Management of KS patients with aneurysms is dependent upon the severity of coronary disease. Patients with small to medium solitary aneurysms should be maintained on long-term aspirin therapy but should not be restricted in activities except for avoidance of competitive contact athletics with endurance training. Stress testing may be suggested by the pediatric cardiologist for older children, and coronary angiography may be indicated if stress testing suggests the possibility of coronary artery stenosis. Dobutamine stress echocardiography may be particularly useful in small children unable to cooperate with exercise stress testing (66).

Patients with multiple small to medium-sized aneurysms or one or more giant coronary artery aneurysms should be maintained on aspirin therapy with or without coumadin anticoagulation. Physical activity in the first decade of life is unrestricted, but after that time it should be determined by the pediatric cardiologist on the basis of the results of stress testing often with a myocardial perfusion scan. If coronary obstruction is suspected by these studies and confirmed by coronary angiography, consideration should be given to the therapeutic options of bypass grafting, balloon angioplasty, or other procedures to restore coronary blood flow. If myocardial infarction related to thrombosis occurs, acute thrombolytic therapy may be needed. Recommendations for the management of KS patients with coronary disease of various degrees of severity have been published by the Committee on Rheumatic Fever, Endocarditis, and Kawasaki Disease, Council on Cardiovascular Disease in the Young, of the American Heart Association (15).

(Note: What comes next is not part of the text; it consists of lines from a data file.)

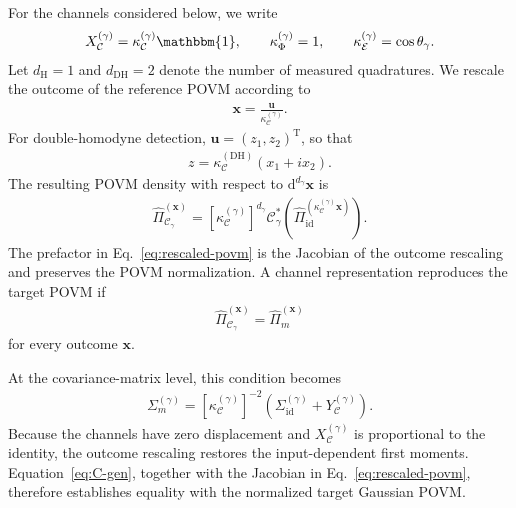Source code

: \documentclass[%
final, 
superscriptaddress,
 amsmath,amssymb,amsfonts,
 aps,
 pra,
 longbibliography,
]{revtex4-2}
\newcommand{\ind}[1]{\mathrm{#1}}
\newcommand{\dd}{\mathrm{d}}
\begin{document}
For the channels considered below, we write
\begin{align}
  X_{\mathcal{C}}^{(\gamma)}
  =
  \kappa_{\mathcal{C}}^{(\gamma)}\mathbbm{1},
  \qquad
  \kappa_{\Phi}^{(\gamma)}=1,
  \qquad
  \kappa_{\mathcal{E}}^{(\gamma)}=\cos\theta_{\gamma}.
\end{align}
Let $d_{\ind{H}}=1$ and $d_{\ind{DH}}=2$ denote the number of measured quadratures. We rescale the outcome of the reference POVM according to
\begin{align}
  \boldsymbol{x}
  =
  \frac{\boldsymbol{u}}
  {\kappa_{\mathcal{C}}^{(\gamma)}}.
\end{align}
For double-homodyne detection,
$\boldsymbol{u}=(z_1,z_2)^{\ind{T}}$, so that
\begin{align}
  z
  =
  \kappa_{\mathcal{C}}^{(\ind{DH})}
  (x_1+i x_2).
\end{align}
The resulting POVM density with respect to
$\dd^{d_{\gamma}}\boldsymbol{x}$ is
\begin{align}
  \label{eq:rescaled-povm}
  \hat{\Pi}_{\mathcal{C}_{\gamma}}^{(\boldsymbol{x})}
  =
  \left[
    \kappa_{\mathcal{C}}^{(\gamma)}
  \right]^{d_{\gamma}}
  \mathcal{C}_{\gamma}^{*}
  \left(
    \hat{\Pi}_{\ind{id}}^{
      \left(
        \kappa_{\mathcal{C}}^{(\gamma)}
        \boldsymbol{x}
      \right)
    }
  \right).
\end{align}
The prefactor in Eq.~\eqref{eq:rescaled-povm} is the Jacobian of the outcome rescaling and preserves the POVM normalization. A channel representation reproduces the target POVM if
\begin{align}
  \hat{\Pi}_{\mathcal{C}_{\gamma}}^{(\boldsymbol{x})}
  =
  \hat{\Pi}_{m}^{(\boldsymbol{x})}
\end{align}
for every outcome $\boldsymbol{x}$.

At the covariance-matrix level, this condition becomes
\begin{align}
  \label{eq:C-gen}
  \Sigma_m^{(\gamma)}
  =
  \left[
    \kappa_{\mathcal{C}}^{(\gamma)}
  \right]^{-2}
  \left(
    \Sigma_{\ind{id}}^{(\gamma)}
    +
    Y_{\mathcal{C}}^{(\gamma)}
  \right).
\end{align}
Because the channels have zero displacement and
$X_{\mathcal{C}}^{(\gamma)}$ is proportional to the identity, the outcome rescaling restores the input-dependent first moments. Equation~\eqref{eq:C-gen}, together with the Jacobian in Eq.~\eqref{eq:rescaled-povm}, therefore establishes equality with the normalized target Gaussian POVM.
\end{document}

Japanese experience indicates that the patency rate of arterial bypass grafts, which grow with the child, greatly exceeds that of venous grafts, which do not, in KS patients. In a study of 168 KS patients who underwent bypass grafting in Japan, the patency rate at 85 months after the operation was 77% for arterial grafts compared to 46% for venous grafts (36). A small group of KS patients worldwide have undergone heart transplantation (12); these patients were not candidates for revascularization because of distal coronary stenosis or aneurysms and/or severe irreversible myocardial dysfunction.

CONCLUSIONS

KS is a fascinating illness of very young children that is seen worldwide. It is an acute, self-limited vasculitis which has become the most common cause of acquired heart disease in children in the United States and Japan. KS causes significant coronary artery disease, which may lead to myocardial infarction and sudden death. Clinical and epidemiologic features support an infectious cause, but the etiology of the illness remains unknown. Clearly, additional research on the etiology and pathogenesis of KS is urgently needed to allow for improved diagnosis, more specific therapy, and, ultimately, prevention of the disorder.